* Your goal
All lines from the one containing "Javascript, AngularJS, FlotCharts." through the end of the data below are to be transcribed exactly. Leave out the rest.

* Given entries
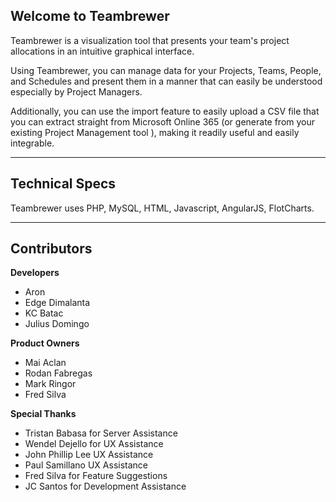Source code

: Welcome to Teambrewer
-------

Teambrewer is a visualization tool that presents your team's project allocations in an intuitive graphical interface.

Using Teambrewer, you can manage data for your Projects, Teams, People, and Schedules and present them in a manner that can easily be understood especially by Project Managers.

Additionally, you can use the import feature to easily upload a CSV file that you can extract straight from Microsoft Online 365 (or generate from your existing Project Management tool ), making it readily useful and easily integrable.

----------

Technical Specs
---------------

Teambrewer uses PHP, MySQL, HTML, Javascript, AngularJS, FlotCharts.

----------

Contributors
------------

**Developers**

 - Aron
 - Edge Dimalanta
 - KC Batac
 - Julius Domingo

**Product Owners**

 - Mai Aclan
 - Rodan Fabregas
 - Mark Ringor
 - Fred Silva

**Special Thanks**

 - Tristan Babasa for Server Assistance
 - Wendel Dejello for UX Assistance
 - John Phillip Lee UX Assistance
 - Paul Samillano UX Assistance
 - Fred Silva for Feature Suggestions
 - JC Santos for Development Assistance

* Written reply
Teambrewer uses PHP, MySQL, HTML, Javascript, AngularJS, FlotCharts.

----------

Contributors
------------

**Developers**

 - Aron
 - Edge Dimalanta
 - KC Batac
 - Julius Domingo

**Product Owners**

 - Mai Aclan
 - Rodan Fabregas
 - Mark Ringor
 - Fred Silva

**Special Thanks**

 - Tristan Babasa for Server Assistance
 - Wendel Dejello for UX Assistance
 - John Phillip Lee UX Assistance
 - Paul Samillano UX Assistance
 - Fred Silva for Feature Suggestions
 - JC Santos for Development Assistance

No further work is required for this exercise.